→ Problem statement
Restate the records in their entirety, word for word.

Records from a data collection
=== Begin Enclosure ===

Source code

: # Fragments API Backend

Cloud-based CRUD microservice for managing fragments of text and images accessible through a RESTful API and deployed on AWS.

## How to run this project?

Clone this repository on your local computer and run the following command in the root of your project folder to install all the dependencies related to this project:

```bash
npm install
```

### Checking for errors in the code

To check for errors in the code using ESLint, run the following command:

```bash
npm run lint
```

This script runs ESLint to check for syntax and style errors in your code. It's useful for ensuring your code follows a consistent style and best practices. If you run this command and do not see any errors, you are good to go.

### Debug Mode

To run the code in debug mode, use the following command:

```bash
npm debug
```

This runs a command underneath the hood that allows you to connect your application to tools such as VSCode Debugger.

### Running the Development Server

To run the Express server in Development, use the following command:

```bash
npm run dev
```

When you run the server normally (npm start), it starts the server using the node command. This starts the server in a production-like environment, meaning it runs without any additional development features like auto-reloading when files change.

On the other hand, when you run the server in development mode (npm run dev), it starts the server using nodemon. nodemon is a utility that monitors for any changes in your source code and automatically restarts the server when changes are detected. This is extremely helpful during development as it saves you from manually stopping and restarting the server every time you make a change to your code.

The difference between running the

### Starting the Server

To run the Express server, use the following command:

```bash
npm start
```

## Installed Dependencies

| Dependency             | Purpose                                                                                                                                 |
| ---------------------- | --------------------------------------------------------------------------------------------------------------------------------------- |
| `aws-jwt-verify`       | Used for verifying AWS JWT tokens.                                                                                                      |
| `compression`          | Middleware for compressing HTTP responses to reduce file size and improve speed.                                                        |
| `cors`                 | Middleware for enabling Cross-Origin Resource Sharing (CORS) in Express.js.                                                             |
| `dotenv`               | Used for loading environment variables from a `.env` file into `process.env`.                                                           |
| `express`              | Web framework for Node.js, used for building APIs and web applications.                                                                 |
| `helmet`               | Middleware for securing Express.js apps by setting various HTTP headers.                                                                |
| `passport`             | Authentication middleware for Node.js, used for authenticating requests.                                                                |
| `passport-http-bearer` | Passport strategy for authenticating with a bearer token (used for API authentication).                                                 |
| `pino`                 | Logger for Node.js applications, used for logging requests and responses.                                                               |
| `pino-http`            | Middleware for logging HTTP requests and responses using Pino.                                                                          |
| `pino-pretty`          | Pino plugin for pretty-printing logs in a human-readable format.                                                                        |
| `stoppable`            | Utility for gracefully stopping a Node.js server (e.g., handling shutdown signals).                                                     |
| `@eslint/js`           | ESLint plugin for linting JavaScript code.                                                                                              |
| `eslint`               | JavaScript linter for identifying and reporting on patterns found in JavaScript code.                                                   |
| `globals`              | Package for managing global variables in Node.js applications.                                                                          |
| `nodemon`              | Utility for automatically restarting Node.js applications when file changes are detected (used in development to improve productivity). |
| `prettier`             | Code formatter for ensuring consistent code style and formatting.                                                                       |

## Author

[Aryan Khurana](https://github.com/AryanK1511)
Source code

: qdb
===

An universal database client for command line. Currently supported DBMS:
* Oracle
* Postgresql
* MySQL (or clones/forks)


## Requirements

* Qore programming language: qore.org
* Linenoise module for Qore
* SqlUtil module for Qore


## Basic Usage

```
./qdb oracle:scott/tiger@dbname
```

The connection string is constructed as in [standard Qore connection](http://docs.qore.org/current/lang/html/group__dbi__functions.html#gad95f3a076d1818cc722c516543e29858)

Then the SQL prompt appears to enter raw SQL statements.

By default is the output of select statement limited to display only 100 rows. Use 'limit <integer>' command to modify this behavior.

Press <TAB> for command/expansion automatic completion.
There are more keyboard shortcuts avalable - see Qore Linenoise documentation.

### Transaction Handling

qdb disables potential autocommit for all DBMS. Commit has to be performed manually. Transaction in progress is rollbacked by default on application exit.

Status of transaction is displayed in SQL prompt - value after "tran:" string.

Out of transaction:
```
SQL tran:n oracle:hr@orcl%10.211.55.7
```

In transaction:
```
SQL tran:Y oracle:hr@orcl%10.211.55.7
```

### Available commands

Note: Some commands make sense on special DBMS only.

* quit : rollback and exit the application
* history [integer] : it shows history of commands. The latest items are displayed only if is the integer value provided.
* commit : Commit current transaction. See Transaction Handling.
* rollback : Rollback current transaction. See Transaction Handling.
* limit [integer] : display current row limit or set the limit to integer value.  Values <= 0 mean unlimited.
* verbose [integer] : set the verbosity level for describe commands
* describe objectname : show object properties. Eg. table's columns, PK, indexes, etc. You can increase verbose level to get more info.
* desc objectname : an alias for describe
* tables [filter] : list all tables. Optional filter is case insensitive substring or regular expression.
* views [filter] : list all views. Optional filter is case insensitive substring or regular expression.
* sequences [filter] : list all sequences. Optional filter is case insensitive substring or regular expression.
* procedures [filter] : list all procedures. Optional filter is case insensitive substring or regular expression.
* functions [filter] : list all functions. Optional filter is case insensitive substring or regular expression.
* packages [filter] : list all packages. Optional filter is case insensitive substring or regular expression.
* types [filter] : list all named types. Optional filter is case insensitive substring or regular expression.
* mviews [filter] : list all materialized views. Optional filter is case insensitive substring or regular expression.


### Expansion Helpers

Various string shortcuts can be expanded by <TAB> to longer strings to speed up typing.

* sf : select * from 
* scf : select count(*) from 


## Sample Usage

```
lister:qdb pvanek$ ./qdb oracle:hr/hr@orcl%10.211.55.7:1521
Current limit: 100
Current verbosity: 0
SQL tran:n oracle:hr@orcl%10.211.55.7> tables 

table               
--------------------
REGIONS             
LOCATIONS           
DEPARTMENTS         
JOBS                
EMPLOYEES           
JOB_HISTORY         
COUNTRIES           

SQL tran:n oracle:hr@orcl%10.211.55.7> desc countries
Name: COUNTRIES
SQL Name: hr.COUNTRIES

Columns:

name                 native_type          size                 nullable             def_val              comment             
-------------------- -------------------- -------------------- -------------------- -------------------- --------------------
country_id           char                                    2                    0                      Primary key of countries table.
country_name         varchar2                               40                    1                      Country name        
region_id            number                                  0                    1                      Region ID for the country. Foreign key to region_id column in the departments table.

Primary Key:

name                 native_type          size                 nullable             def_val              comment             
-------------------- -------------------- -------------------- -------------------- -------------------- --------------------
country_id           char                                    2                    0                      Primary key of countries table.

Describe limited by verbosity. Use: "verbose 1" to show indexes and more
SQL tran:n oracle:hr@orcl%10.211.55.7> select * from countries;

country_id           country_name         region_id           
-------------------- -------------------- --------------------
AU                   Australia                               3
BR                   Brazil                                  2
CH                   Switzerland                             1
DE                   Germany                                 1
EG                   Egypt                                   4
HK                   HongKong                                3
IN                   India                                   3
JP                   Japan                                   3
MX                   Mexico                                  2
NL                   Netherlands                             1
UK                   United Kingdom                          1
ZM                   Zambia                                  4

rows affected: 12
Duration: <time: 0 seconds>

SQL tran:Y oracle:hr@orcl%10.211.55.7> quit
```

=== End Enclosure ===

→ Written reply
Source code

: # Fragments API Backend

Cloud-based CRUD microservice for managing fragments of text and images accessible through a RESTful API and deployed on AWS.

## How to run this project?

Clone this repository on your local computer and run the following command in the root of your project folder to install all the dependencies related to this project:

```bash
npm install
```

### Checking for errors in the code

To check for errors in the code using ESLint, run the following command:

```bash
npm run lint
```

This script runs ESLint to check for syntax and style errors in your code. It's useful for ensuring your code follows a consistent style and best practices. If you run this command and do not see any errors, you are good to go.

### Debug Mode

To run the code in debug mode, use the following command:

```bash
npm debug
```

This runs a command underneath the hood that allows you to connect your application to tools such as VSCode Debugger.

### Running the Development Server

To run the Express server in Development, use the following command:

```bash
npm run dev
```

When you run the server normally (npm start), it starts the server using the node command. This starts the server in a production-like environment, meaning it runs without any additional development features like auto-reloading when files change.

On the other hand, when you run the server in development mode (npm run dev), it starts the server using nodemon. nodemon is a utility that monitors for any changes in your source code and automatically restarts the server when changes are detected. This is extremely helpful during development as it saves you from manually stopping and restarting the server every time you make a change to your code.

The difference between running the

### Starting the Server

To run the Express server, use the following command:

```bash
npm start
```

## Installed Dependencies

| Dependency             | Purpose                                                                                                                                 |
| ---------------------- | --------------------------------------------------------------------------------------------------------------------------------------- |
| `aws-jwt-verify`       | Used for verifying AWS JWT tokens.                                                                                                      |
| `compression`          | Middleware for compressing HTTP responses to reduce file size and improve speed.                                                        |
| `cors`                 | Middleware for enabling Cross-Origin Resource Sharing (CORS) in Express.js.                                                             |
| `dotenv`               | Used for loading environment variables from a `.env` file into `process.env`.                                                           |
| `express`              | Web framework for Node.js, used for building APIs and web applications.                                                                 |
| `helmet`               | Middleware for securing Express.js apps by setting various HTTP headers.                                                                |
| `passport`             | Authentication middleware for Node.js, used for authenticating requests.                                                                |
| `passport-http-bearer` | Passport strategy for authenticating with a bearer token (used for API authentication).                                                 |
| `pino`                 | Logger for Node.js applications, used for logging requests and responses.                                                               |
| `pino-http`            | Middleware for logging HTTP requests and responses using Pino.                                                                          |
| `pino-pretty`          | Pino plugin for pretty-printing logs in a human-readable format.                                                                        |
| `stoppable`            | Utility for gracefully stopping a Node.js server (e.g., handling shutdown signals).                                                     |
| `@eslint/js`           | ESLint plugin for linting JavaScript code.                                                                                              |
| `eslint`               | JavaScript linter for identifying and reporting on patterns found in JavaScript code.                                                   |
| `globals`              | Package for managing global variables in Node.js applications.                                                                          |
| `nodemon`              | Utility for automatically restarting Node.js applications when file changes are detected (used in development to improve productivity). |
| `prettier`             | Code formatter for ensuring consistent code style and formatting.                                                                       |

## Author

[Aryan Khurana](https://github.com/AryanK1511)
Source code

: qdb
===

An universal database client for command line. Currently supported DBMS:
* Oracle
* Postgresql
* MySQL (or clones/forks)


## Requirements

* Qore programming language: qore.org
* Linenoise module for Qore
* SqlUtil module for Qore


## Basic Usage

```
./qdb oracle:scott/tiger@dbname
```

The connection string is constructed as in [standard Qore connection](http://docs.qore.org/current/lang/html/group__dbi__functions.html#gad95f3a076d1818cc722c516543e29858)

Then the SQL prompt appears to enter raw SQL statements.

By default is the output of select statement limited to display only 100 rows. Use 'limit <integer>' command to modify this behavior.

Press <TAB> for command/expansion automatic completion.
There are more keyboard shortcuts avalable - see Qore Linenoise documentation.

### Transaction Handling

qdb disables potential autocommit for all DBMS. Commit has to be performed manually. Transaction in progress is rollbacked by default on application exit.

Status of transaction is displayed in SQL prompt - value after "tran:" string.

Out of transaction:
```
SQL tran:n oracle:hr@orcl%10.211.55.7
```

In transaction:
```
SQL tran:Y oracle:hr@orcl%10.211.55.7
```

### Available commands

Note: Some commands make sense on special DBMS only.

* quit : rollback and exit the application
* history [integer] : it shows history of commands. The latest items are displayed only if is the integer value provided.
* commit : Commit current transaction. See Transaction Handling.
* rollback : Rollback current transaction. See Transaction Handling.
* limit [integer] : display current row limit or set the limit to integer value.  Values <= 0 mean unlimited.
* verbose [integer] : set the verbosity level for describe commands
* describe objectname : show object properties. Eg. table's columns, PK, indexes, etc. You can increase verbose level to get more info.
* desc objectname : an alias for describe
* tables [filter] : list all tables. Optional filter is case insensitive substring or regular expression.
* views [filter] : list all views. Optional filter is case insensitive substring or regular expression.
* sequences [filter] : list all sequences. Optional filter is case insensitive substring or regular expression.
* procedures [filter] : list all procedures. Optional filter is case insensitive substring or regular expression.
* functions [filter] : list all functions. Optional filter is case insensitive substring or regular expression.
* packages [filter] : list all packages. Optional filter is case insensitive substring or regular expression.
* types [filter] : list all named types. Optional filter is case insensitive substring or regular expression.
* mviews [filter] : list all materialized views. Optional filter is case insensitive substring or regular expression.


### Expansion Helpers

Various string shortcuts can be expanded by <TAB> to longer strings to speed up typing.

* sf : select * from 
* scf : select count(*) from 


## Sample Usage

```
lister:qdb pvanek$ ./qdb oracle:hr/hr@orcl%10.211.55.7:1521
Current limit: 100
Current verbosity: 0
SQL tran:n oracle:hr@orcl%10.211.55.7> tables 

table               
--------------------
REGIONS             
LOCATIONS           
DEPARTMENTS         
JOBS                
EMPLOYEES           
JOB_HISTORY         
COUNTRIES           

SQL tran:n oracle:hr@orcl%10.211.55.7> desc countries
Name: COUNTRIES
SQL Name: hr.COUNTRIES

Columns:

name                 native_type          size                 nullable             def_val              comment             
-------------------- -------------------- -------------------- -------------------- -------------------- --------------------
country_id           char                                    2                    0                      Primary key of countries table.
country_name         varchar2                               40                    1                      Country name        
region_id            number                                  0                    1                      Region ID for the country. Foreign key to region_id column in the departments table.

Primary Key:

name                 native_type          size                 nullable             def_val              comment             
-------------------- -------------------- -------------------- -------------------- -------------------- --------------------
country_id           char                                    2                    0                      Primary key of countries table.

Describe limited by verbosity. Use: "verbose 1" to show indexes and more
SQL tran:n oracle:hr@orcl%10.211.55.7> select * from countries;

country_id           country_name         region_id           
-------------------- -------------------- --------------------
AU                   Australia                               3
BR                   Brazil                                  2
CH                   Switzerland                             1
DE                   Germany                                 1
EG                   Egypt                                   4
HK                   HongKong                                3
IN                   India                                   3
JP                   Japan                                   3
MX                   Mexico                                  2
NL                   Netherlands                             1
UK                   United Kingdom                          1
ZM                   Zambia                                  4

rows affected: 12
Duration: <time: 0 seconds>

SQL tran:Y oracle:hr@orcl%10.211.55.7> quit
```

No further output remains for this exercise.